Records provided below:

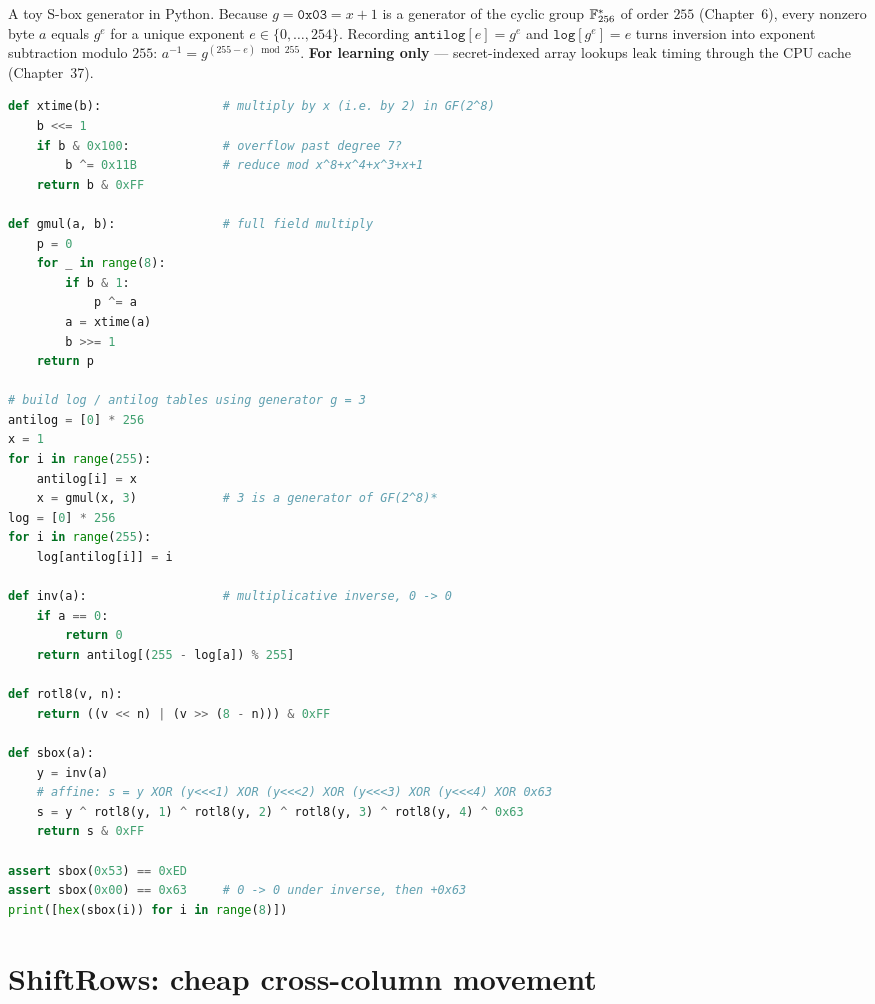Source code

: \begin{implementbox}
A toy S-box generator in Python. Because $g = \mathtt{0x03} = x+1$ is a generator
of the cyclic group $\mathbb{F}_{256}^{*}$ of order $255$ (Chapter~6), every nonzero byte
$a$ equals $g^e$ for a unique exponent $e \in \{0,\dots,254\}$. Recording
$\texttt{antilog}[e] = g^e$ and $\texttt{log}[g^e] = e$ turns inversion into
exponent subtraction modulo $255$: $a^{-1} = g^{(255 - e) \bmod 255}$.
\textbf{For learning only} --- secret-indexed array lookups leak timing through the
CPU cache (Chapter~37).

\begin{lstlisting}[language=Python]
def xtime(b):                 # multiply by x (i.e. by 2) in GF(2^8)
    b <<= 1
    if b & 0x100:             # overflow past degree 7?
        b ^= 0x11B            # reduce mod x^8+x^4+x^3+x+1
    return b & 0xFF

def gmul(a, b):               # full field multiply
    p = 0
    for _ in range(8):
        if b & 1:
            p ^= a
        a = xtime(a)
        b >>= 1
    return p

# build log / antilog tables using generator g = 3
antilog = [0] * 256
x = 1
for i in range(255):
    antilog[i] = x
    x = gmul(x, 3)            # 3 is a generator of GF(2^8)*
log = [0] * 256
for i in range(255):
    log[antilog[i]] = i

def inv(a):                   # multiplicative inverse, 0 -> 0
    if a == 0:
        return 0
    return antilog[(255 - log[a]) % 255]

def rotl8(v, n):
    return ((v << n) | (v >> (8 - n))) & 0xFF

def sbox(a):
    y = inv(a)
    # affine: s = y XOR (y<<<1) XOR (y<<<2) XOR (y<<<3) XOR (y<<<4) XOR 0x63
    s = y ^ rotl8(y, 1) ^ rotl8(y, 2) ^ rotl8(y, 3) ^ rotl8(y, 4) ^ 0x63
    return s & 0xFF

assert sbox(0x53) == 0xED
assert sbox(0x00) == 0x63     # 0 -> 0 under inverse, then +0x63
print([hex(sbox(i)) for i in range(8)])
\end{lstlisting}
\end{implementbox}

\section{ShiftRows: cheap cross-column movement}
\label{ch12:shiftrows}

End of Records provided.

### [Task objective]
Transcribe the records verbatim, excluding pictures.

### [Answer below]
Source code

: \begin{implementbox}
A toy S-box generator in Python. Because $g = \mathtt{0x03} = x+1$ is a generator
of the cyclic group $\mathbb{F}_{256}^{*}$ of order $255$ (Chapter~6), every nonzero byte
$a$ equals $g^e$ for a unique exponent $e \in \{0,\dots,254\}$. Recording
$\texttt{antilog}[e] = g^e$ and $\texttt{log}[g^e] = e$ turns inversion into
exponent subtraction modulo $255$: $a^{-1} = g^{(255 - e) \bmod 255}$.
\textbf{For learning only} --- secret-indexed array lookups leak timing through the
CPU cache (Chapter~37).

\begin{lstlisting}[language=Python]
def xtime(b):                 # multiply by x (i.e. by 2) in GF(2^8)
    b <<= 1
    if b & 0x100:             # overflow past degree 7?
        b ^= 0x11B            # reduce mod x^8+x^4+x^3+x+1
    return b & 0xFF

def gmul(a, b):               # full field multiply
    p = 0
    for _ in range(8):
        if b & 1:
            p ^= a
        a = xtime(a)
        b >>= 1
    return p

# build log / antilog tables using generator g = 3
antilog = [0] * 256
x = 1
for i in range(255):
    antilog[i] = x
    x = gmul(x, 3)            # 3 is a generator of GF(2^8)*
log = [0] * 256
for i in range(255):
    log[antilog[i]] = i

def inv(a):                   # multiplicative inverse, 0 -> 0
    if a == 0:
        return 0
    return antilog[(255 - log[a]) % 255]

def rotl8(v, n):
    return ((v << n) | (v >> (8 - n))) & 0xFF

def sbox(a):
    y = inv(a)
    # affine: s = y XOR (y<<<1) XOR (y<<<2) XOR (y<<<3) XOR (y<<<4) XOR 0x63
    s = y ^ rotl8(y, 1) ^ rotl8(y, 2) ^ rotl8(y, 3) ^ rotl8(y, 4) ^ 0x63
    return s & 0xFF

assert sbox(0x53) == 0xED
assert sbox(0x00) == 0x63     # 0 -> 0 under inverse, then +0x63
print([hex(sbox(i)) for i in range(8)])
\end{lstlisting}
\end{implementbox}

\section{ShiftRows: cheap cross-column movement}
\label{ch12:shiftrows}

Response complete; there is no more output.